Amsterdam is a big city. Sure there is some crime, but it's not from heroin addicts looking for money. They just show an ID at the van. Pot is not a problem, you can buy it at the coffeeshops in several varieties, including baked into desserts.
Society is based on how it treats it's weakest members. Someone high may not be appropriate for a shelter with families and children.
But is it appropriate to leave them out in the cold? There has to be a middle ground, a workable alternative.

Excellent post trauma queen!
r
Homeless drug addicts must need it the most! I don't think the word deserve belongs in the equation.
Ok, no "they" don't "deserve" anything!
"We" owe it to ourselves to "give" the undeserving what "we" obtained deservingly, but as you pointed out there aren't enough shelter spaces available for the homeless who have a better chance of becoming additional societal contributors, so triage naturally comes into play.
Or have you taken Julie into your own home?
i completely agree. addiction is not a choice many times, like a moral decision to be "bad" its a brain chemestry problem and you know what? addicts are so hard on themnselves no one else ever had to be.
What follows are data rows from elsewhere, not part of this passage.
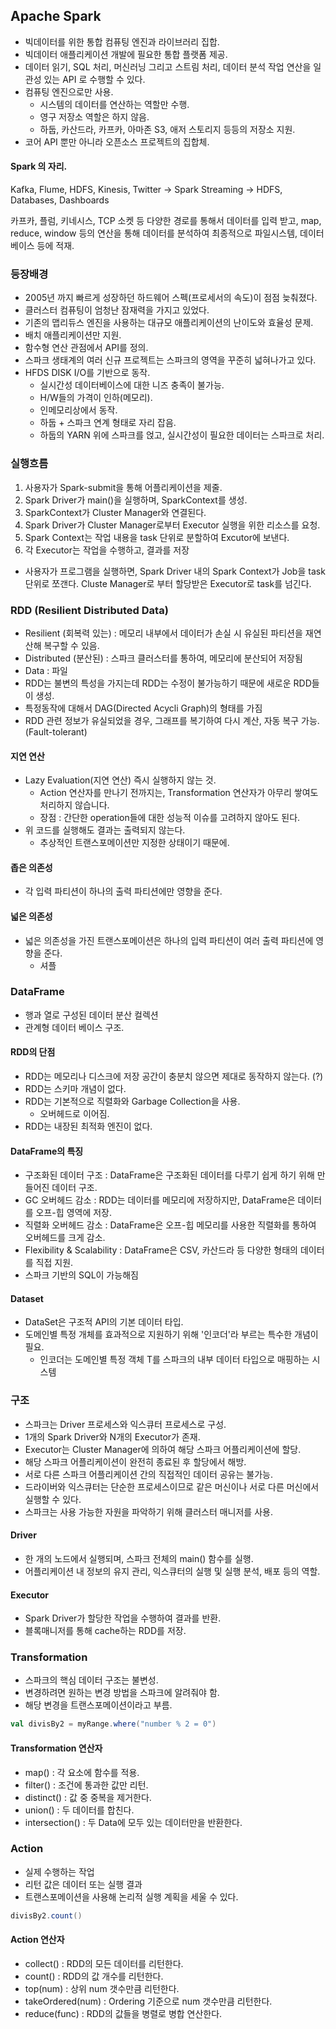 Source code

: ## Apache Spark

- 빅데이터를 위한 통합 컴퓨팅 엔진과 라이브러리 집합.
- 빅데이터 애플리케이션 개발에 필요한 통합 플랫폼 제공.
- 데이터 읽기, SQL 처리, 머신러닝 그리고 스트림 처리, 데이터 분석 작업 연산을 일관성 있는 API 로 수행할 수 있다.
- 컴퓨팅 엔진으로만 사용.
    + 시스템의 데이터를 연산하는 역할만 수행.
    + 영구 저장소 역할은 하지 않음.
    + 하둡, 카산드라, 카프카, 아마존 S3, 애저 스토리지 등등의 저장소 지원.
- 코어 API 뿐만 아니라 오픈소스 프로젝트의 집합체.

#### Spark 의 자리.

Kafka, Flume, HDFS, Kinesis, Twitter -> Spark Streaming -> HDFS, Databases, Dashboards

카프카, 플럼, 키네시스, TCP 소켓 등 다양한 경로를 통해서 데이터를 입력 받고, map, reduce, window 등의 연산을 통해 데이터를 분석하여
최종적으로 파일시스템, 데이터베이스 등에 적재.

### 등장배경

- 2005년 까지 빠르게 성장하던 하드웨어 스펙(프로세서의 속도)이 점점 늦춰졌다.
- 클러스터 컴퓨팅이 엄청난 잠재력을 가지고 있었다.
- 기존의 맵리듀스 엔진을 사용하는 대규모 애플리케이션의 난이도와 효율성 문제.
- 배치 애플리케이션만 지원.
- 함수형 연산 관점에서 API를 정의.
- 스파크 생태계의 여러 신규 프로젝트는 스파크의 영역을 꾸준히 넓혀나가고 있다.
- HFDS DISK I/O를 기반으로 동작.
  + 실시간성 데이터베이스에 대한 니즈 충족이 불가능.
  + H/W들의 가격이 인하(메모리).
  + 인메모리상에서 동작.
  + 하둡 + 스파크 연계 형태로 자리 잡음.
  + 하둡의 YARN 위에 스파크를 얹고, 실시간성이 필요한 데이터는 스파크로 처리.

### 실행흐름

1. 사용자가 Spark-submit을 통해 어플리케이션을 제줄.
2. Spark Driver가 main()을 실행하며, SparkContext를 생성.
3. SparkContext가 Cluster Manager와 연결된다.
4. Spark Driver가 Cluster Manager로부터 Executor 실행을 위한 리소스를 요청.
5. Spark Context는 작업 내용을 task 단위로 분할하여 Excutor에 보낸다.
6. 각 Executor는 작업을 수행하고, 결과를 저장

- 사용자가 프로그램을 실행하면, Spark Driver 내의 Spark Context가 Job을 task 단위로 쪼갠다. Cluste Manager로 부터 할당받은 Executor로 task를 넘긴다.


### RDD (Resilient Distributed Data)
- Resilient (회복력 있는) : 메모리 내부에서 데이터가 손실 시 유실된 파티션을 재연산해 복구할 수 있음.
- Distributed (분산된) : 스파크 클러스터를 통하여, 메모리에 분산되어 저장됨
- Data : 파일
- RDD는 불변의 특성을 가지는데 RDD는 수정이 불가능하기 때문에 새로운 RDD들이 생성.
- 특정동작에 대해서 DAG(Directed Acycli Graph)의 형태를 가짐
- RDD 관련 정보가 유실되었을 경우, 그래프를 복기하여 다시 계산, 자동 복구 가능. (Fault-tolerant)


#### 지연 연산
- Lazy Evaluation(지연 연산) 즉시 실행하지 않는 것.
  + Action 연산자를 만나기 전까지는, Transformation 연산자가 아무리 쌓여도 처리하지 않습니다.
  + 장점 : 간단한 operation들에 대한 성능적 이슈를 고려하지 않아도 된다.
- 위 코드를 실행해도 결과는 출력되지 않는다.
  + 추상적인 트랜스포메이션만 지정한 상태이기 때문에.

#### 좁은 의존성
- 각 입력 파티션이 하나의 출력 파티션에만 영향을 준다.

#### 넓은 의존성
- 넓은 의존성을 가진 트랜스포메이션은 하나의 입력 파티션이 여러 출력 파티션에 영향을 준다.
  + 셔플

### DataFrame
- 행과 열로 구성된 데이터 분산 컬렉션
- 관계형 데이터 베이스 구조.

#### RDD의 단점
- RDD는 메모리나 디스크에 저장 공간이 충분치 않으면 제대로 동작하지 않는다. (?)
- RDD는 스키마 개념이 없다.
- RDD는 기본적으로 직렬화와 Garbage Collection을 사용.
  + 오버헤드로 이어짐.
- RDD는 내장된 최적화 엔진이 없다.

#### DataFrame의 특징
- 구조화된 데이터 구조 : DataFrame은 구조화된 데이터를 다루기 쉽게 하기 위해 만들어진 데이터 구조.
- GC 오버헤드 감소 : RDD는 데이터를 메모리에 저장하지만, DataFrame은 데이터를 오프-힙 영역에 저장.
- 직렬화 오버헤드 감소 : DataFrame은 오프-힙 메모리를 사용한 직렬화를 통하여 오버헤드를 크게 감소.
- Flexibility & Scalability : DataFrame은 CSV, 카산드라 등 다양한 형태의 데이터를 직접 지원.
- 스파크 기반의 SQL이 가능해짐

#### Dataset
- DataSet은 구조적 API의 기본 데이터 타입.
- 도메인별 특정 개체를 효과적으로 지원하기 위해 '인코더'라 부르는 특수한 개념이 필요.
  + 인코더는 도메인별 특정 객체 T를 스파크의 내부 데이터 타입으로 매핑하는 시스템

### 구조

- 스파크는 Driver 프로세스와 익스큐터 프로세스로 구성.
- 1개의 Spark Driver와 N개의 Executor가 존재.
- Executor는 Cluster Manager에 의하여 해당 스파크 어플리케이션에 할당.
- 해당 스파크 어플리케이션이 완전히 종료된 후 할당에서 해방.
- 서로 다른 스파크 어플리케이션 간의 직접적인 데이터 공유는 불가능.
- 드라이버와 익스큐터는 단순한 프로세스이므로 같은 머신이나 서로 다른 머신에서 실행할 수 있다.
- 스파크는 사용 가능한 자원을 파악하기 위해 클러스터 매니저를 사용.

#### Driver
- 한 개의 노드에서 실행되며, 스파크 전체의 main() 함수를 실행.
- 어플리케이션 내 정보의 유지 관리, 익스큐터의 실행 및 실행 분석, 배포 등의 역할.

#### Executor
- Spark Driver가 할당한 작업을 수행하여 결과를 반환.
- 블록매니저를 통해 cache하는 RDD를 저장.

### Transformation
- 스파크의 핵심 데이터 구조는 불변성.
- 변경하려면 원하는 변경 방법을 스파크에 알려줘야 함.
- 해당 변경을 트랜스포메이션이라고 부름.
```scala
val divisBy2 = myRange.where("number % 2 = 0")
```

#### Transformation 연산자
- map() : 각 요소에 함수를 적용.
- filter() : 조건에 통과한 값만 리턴.
- distinct() : 값 중 중복을 제거한다.
- union() : 두 데이터를 합친다.
- intersection() : 두 Data에 모두 있는 데이터만을 반환한다.

### Action
- 실제 수행하는 작업
- 리턴 값은 데이터 또는 실행 결과
- 트랜스포메이션을 사용해 논리적 실행 계획을 세울 수 있다.
```scala
divisBy2.count() 
```
#### Action 연산자
- collect() : RDD의 모든 데이터를 리턴한다.
- count() : RDD의 값 개수를 리턴한다.
- top(num) : 상위 num 갯수만큼 리턴한다.
- takeOrdered(num) : Ordering 기준으로 num 갯수만큼 리턴한다.
- reduce(func) : RDD의 값들을 병렬로 병합 연산한다.
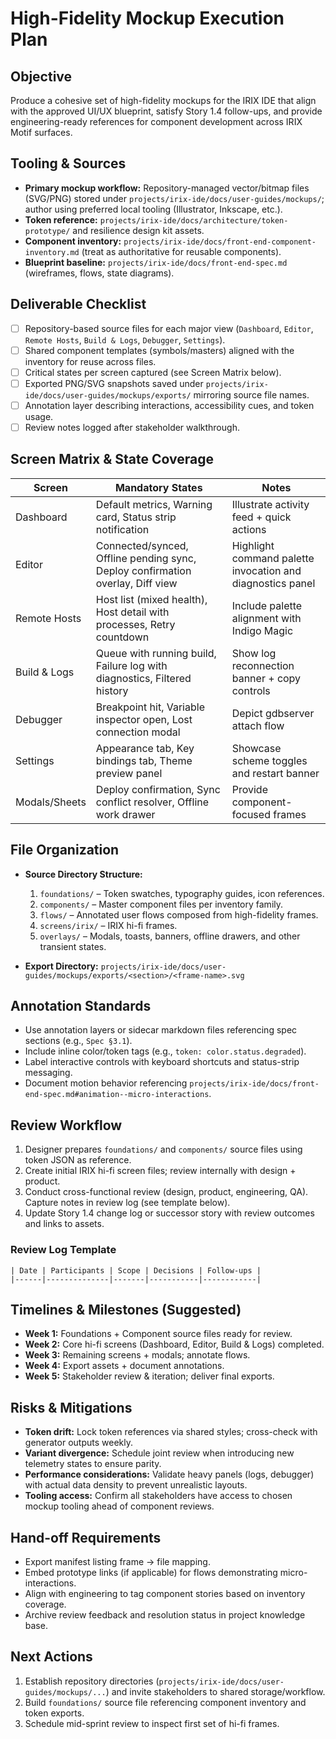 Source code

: # High-Fidelity Mockup Execution Plan

## Objective
Produce a cohesive set of high-fidelity mockups for the IRIX IDE that align with the approved UI/UX blueprint, satisfy Story 1.4 follow-ups, and provide engineering-ready references for component development across IRIX Motif surfaces.

## Tooling & Sources
- **Primary mockup workflow:** Repository-managed vector/bitmap files (SVG/PNG) stored under `projects/irix-ide/docs/user-guides/mockups/`; author using preferred local tooling (Illustrator, Inkscape, etc.).
- **Token reference:** `projects/irix-ide/docs/architecture/token-prototype/` and resilience design kit assets.
- **Component inventory:** `projects/irix-ide/docs/front-end-component-inventory.md` (treat as authoritative for reusable components).
- **Blueprint baseline:** `projects/irix-ide/docs/front-end-spec.md` (wireframes, flows, state diagrams).

## Deliverable Checklist
- [ ] Repository-based source files for each major view (`Dashboard`, `Editor`, `Remote Hosts`, `Build & Logs`, `Debugger`, `Settings`).
- [ ] Shared component templates (symbols/masters) aligned with the inventory for reuse across files.
- [ ] Critical states per screen captured (see Screen Matrix below).
- [ ] Exported PNG/SVG snapshots saved under `projects/irix-ide/docs/user-guides/mockups/exports/` mirroring source file names.
- [ ] Annotation layer describing interactions, accessibility cues, and token usage.
- [ ] Review notes logged after stakeholder walkthrough.

## Screen Matrix & State Coverage
| Screen | Mandatory States | Notes |
|--------|------------------|-------|
| Dashboard | Default metrics, Warning card, Status strip notification | Illustrate activity feed + quick actions |
| Editor | Connected/synced, Offline pending sync, Deploy confirmation overlay, Diff view | Highlight command palette invocation and diagnostics panel |
| Remote Hosts | Host list (mixed health), Host detail with processes, Retry countdown | Include palette alignment with Indigo Magic |
| Build & Logs | Queue with running build, Failure log with diagnostics, Filtered history | Show log reconnection banner + copy controls |
| Debugger | Breakpoint hit, Variable inspector open, Lost connection modal | Depict gdbserver attach flow |
| Settings | Appearance tab, Key bindings tab, Theme preview panel | Showcase scheme toggles and restart banner |
| Modals/Sheets | Deploy confirmation, Sync conflict resolver, Offline work drawer | Provide component-focused frames |

## File Organization
- **Source Directory Structure:**
  1. `foundations/` – Token swatches, typography guides, icon references.
  2. `components/` – Master component files per inventory family.
  3. `flows/` – Annotated user flows composed from high-fidelity frames.
  4. `screens/irix/` – IRIX hi-fi frames.
  5. `overlays/` – Modals, toasts, banners, offline drawers, and other transient states.

- **Export Directory:** `projects/irix-ide/docs/user-guides/mockups/exports/<section>/<frame-name>.svg`

## Annotation Standards
- Use annotation layers or sidecar markdown files referencing spec sections (e.g., `Spec §3.1`).
- Include inline color/token tags (e.g., `token: color.status.degraded`).
- Label interactive controls with keyboard shortcuts and status-strip messaging.
- Document motion behavior referencing `projects/irix-ide/docs/front-end-spec.md#animation--micro-interactions`.

## Review Workflow
1. Designer prepares `foundations/` and `components/` source files using token JSON as reference.
2. Create initial IRIX hi-fi screen files; review internally with design + product.
3. Conduct cross-functional review (design, product, engineering, QA). Capture notes in review log (see template below).
4. Update Story 1.4 change log or successor story with review outcomes and links to assets.

### Review Log Template
```
| Date | Participants | Scope | Decisions | Follow-ups |
|------|--------------|-------|-----------|------------|
```

## Timelines & Milestones (Suggested)
- **Week 1:** Foundations + Component source files ready for review.
- **Week 2:** Core hi-fi screens (Dashboard, Editor, Build & Logs) completed.
- **Week 3:** Remaining screens + modals; annotate flows.
- **Week 4:** Export assets + document annotations.
- **Week 5:** Stakeholder review & iteration; deliver final exports.

## Risks & Mitigations
- **Token drift:** Lock token references via shared styles; cross-check with generator outputs weekly.
- **Variant divergence:** Schedule joint review when introducing new telemetry states to ensure parity.
- **Performance considerations:** Validate heavy panels (logs, debugger) with actual data density to prevent unrealistic layouts.
- **Tooling access:** Confirm all stakeholders have access to chosen mockup tooling ahead of component reviews.

## Hand-off Requirements
- Export manifest listing frame → file mapping.
- Embed prototype links (if applicable) for flows demonstrating micro-interactions.
- Align with engineering to tag component stories based on inventory coverage.
- Archive review feedback and resolution status in project knowledge base.

## Next Actions
1. Establish repository directories (`projects/irix-ide/docs/user-guides/mockups/...`) and invite stakeholders to shared storage/workflow.
2. Build `foundations/` source file referencing component inventory and token exports.
3. Schedule mid-sprint review to inspect first set of hi-fi frames.
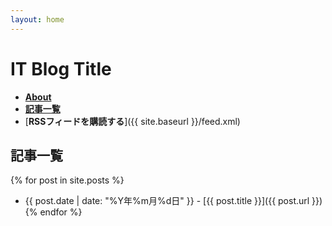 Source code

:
```yaml
---
layout: home
---
```


# IT Blog Title

- [**About**](/about)
- [**記事一覧**](/)
- [**RSSフィードを購読する**]({{ site.baseurl }}/feed.xml)

## 記事一覧
{% for post in site.posts %}
- {{ post.date | date: "%Y年%m月%d日" }} - [{{ post.title }}]({{ post.url }})
{% endfor %}
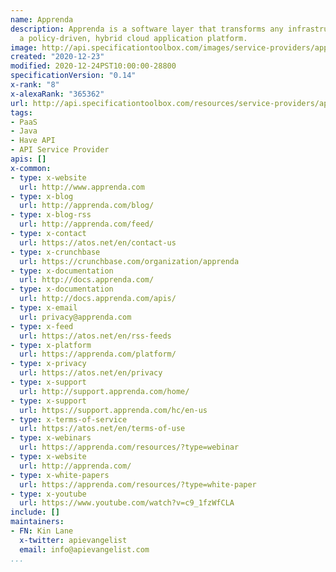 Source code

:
 ```yaml
---
name: Apprenda
description: Apprenda is a software layer that transforms any infrastructure into
  a policy-driven, hybrid cloud application platform.
image: http://api.specificationtoolbox.com/images/service-providers/apprenda.jpg
created: "2020-12-23"
modified: 2020-12-24PST10:00:00-28800
specificationVersion: "0.14"
x-rank: "8"
x-alexaRank: "365362"
url: http://api.specificationtoolbox.com/resources/service-providers/apprenda/
tags:
- PaaS
- Java
- Have API
- API Service Provider
apis: []
x-common:
- type: x-website
  url: http://www.apprenda.com
- type: x-blog
  url: http://apprenda.com/blog/
- type: x-blog-rss
  url: http://apprenda.com/feed/
- type: x-contact
  url: https://atos.net/en/contact-us
- type: x-crunchbase
  url: https://crunchbase.com/organization/apprenda
- type: x-documentation
  url: http://docs.apprenda.com/
- type: x-documentation
  url: http://docs.apprenda.com/apis/
- type: x-email
  url: privacy@apprenda.com
- type: x-feed
  url: https://atos.net/en/rss-feeds
- type: x-platform
  url: https://apprenda.com/platform/
- type: x-privacy
  url: https://atos.net/en/privacy
- type: x-support
  url: http://support.apprenda.com/home/
- type: x-support
  url: https://support.apprenda.com/hc/en-us
- type: x-terms-of-service
  url: https://atos.net/en/terms-of-use
- type: x-webinars
  url: https://apprenda.com/resources/?type=webinar
- type: x-website
  url: http://apprenda.com/
- type: x-white-papers
  url: https://apprenda.com/resources/?type=white-paper
- type: x-youtube
  url: https://www.youtube.com/watch?v=c9_1fzWfCLA
include: []
maintainers:
- FN: Kin Lane
  x-twitter: apievangelist
  email: info@apievangelist.com
...
```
I do not believe in any holier than thou attitudes I think we are so hard on ourselves ad it is. She deserves.
I deserved safety once, and this was rudely kept from me. Only by the grace of the divine did I escape complete homelessness--but due to poor health, not an addiction.
Most addicts live rough lives among some pretty unsavory people. If we turn them away, who els will they run to for what comfort they may be able to find?
I've known some addicts to be mentally disturbed persons living on the fringes BEFORE they were tempted into addiction. They now live trapped in our denial over what their worth was to begin with.
We can thank Reaganomics in part for this. All our halfway houses and state hospitals shut down due to the negligence of the time.
Very noble, thoughtful, and important post.